### How to complete this task
Nothing but the lines from the one containing "El entorno de" through the end of the entries below should be set down, each exactly as written.

Stored data
______________________________

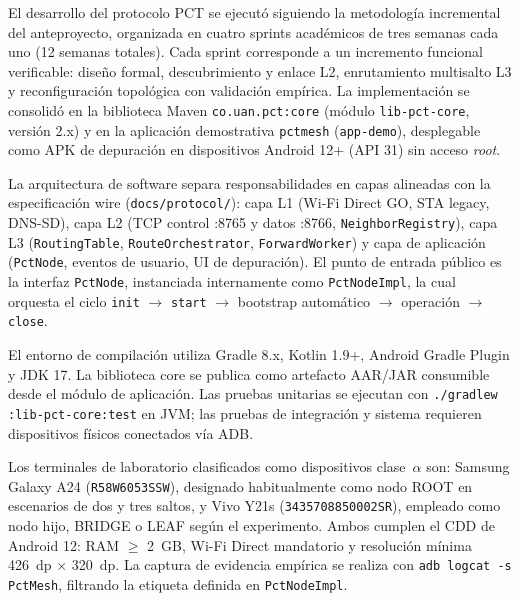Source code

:

El desarrollo del protocolo PCT se ejecutó siguiendo la metodología incremental del anteproyecto, organizada en cuatro sprints académicos de tres semanas cada uno (12 semanas totales). Cada sprint corresponde a un incremento funcional verificable: diseño formal, descubrimiento y enlace L2, enrutamiento multisalto L3 y reconfiguración topológica con validación empírica. La implementación se consolidó en la biblioteca Maven \texttt{co.uan.pct:core} (módulo \texttt{lib-pct-core}, versión 2.x) y en la aplicación demostrativa \texttt{pctmesh} (\texttt{app-demo}), desplegable como APK de depuración en dispositivos Android 12+ (API 31) sin acceso \emph{root}.

La arquitectura de software separa responsabilidades en capas alineadas con la especificación wire (\texttt{docs/protocol/}): capa L1 (Wi-Fi Direct GO, STA legacy, DNS-SD), capa L2 (TCP control :8765 y datos :8766, \texttt{NeighborRegistry}), capa L3 (\texttt{RoutingTable}, \texttt{RouteOrchestrator}, \texttt{ForwardWorker}) y capa de aplicación (\texttt{PctNode}, eventos de usuario, UI de depuración). El punto de entrada público es la interfaz \texttt{PctNode}, instanciada internamente como \texttt{PctNodeImpl}, la cual orquesta el ciclo \texttt{init} $\rightarrow$ \texttt{start} $\rightarrow$ bootstrap automático $\rightarrow$ operación $\rightarrow$ \texttt{close}.


El entorno de compilación utiliza Gradle 8.x, Kotlin 1.9+, Android Gradle Plugin y JDK 17. La biblioteca core se publica como artefacto AAR/JAR consumible desde el módulo de aplicación. Las pruebas unitarias se ejecutan con \texttt{./gradlew :lib-pct-core:test} en JVM; las pruebas de integración y sistema requieren dispositivos físicos conectados vía ADB.

Los terminales de laboratorio clasificados como dispositivos clase~$\alpha$ son: Samsung Galaxy A24 (\texttt{R58W6053SSW}), designado habitualmente como nodo ROOT en escenarios de dos y tres saltos, y Vivo Y21s (\texttt{3435708850002SR}), empleado como nodo hijo, BRIDGE o LEAF según el experimento. Ambos cumplen el CDD de Android 12: RAM $\geq$ 2~GB, Wi-Fi Direct mandatorio y resolución mínima 426~dp $\times$ 320~dp. La captura de evidencia empírica se realiza con \texttt{adb logcat -s PctMesh}, filtrando la etiqueta definida en \texttt{PctNodeImpl}.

______________________________

### Result for this exercise
El entorno de compilación utiliza Gradle 8.x, Kotlin 1.9+, Android Gradle Plugin y JDK 17. La biblioteca core se publica como artefacto AAR/JAR consumible desde el módulo de aplicación. Las pruebas unitarias se ejecutan con \texttt{./gradlew :lib-pct-core:test} en JVM; las pruebas de integración y sistema requieren dispositivos físicos conectados vía ADB.

Los terminales de laboratorio clasificados como dispositivos clase~$\alpha$ son: Samsung Galaxy A24 (\texttt{R58W6053SSW}), designado habitualmente como nodo ROOT en escenarios de dos y tres saltos, y Vivo Y21s (\texttt{3435708850002SR}), empleado como nodo hijo, BRIDGE o LEAF según el experimento. Ambos cumplen el CDD de Android 12: RAM $\geq$ 2~GB, Wi-Fi Direct mandatorio y resolución mínima 426~dp $\times$ 320~dp. La captura de evidencia empírica se realiza con \texttt{adb logcat -s PctMesh}, filtrando la etiqueta definida en \texttt{PctNodeImpl}.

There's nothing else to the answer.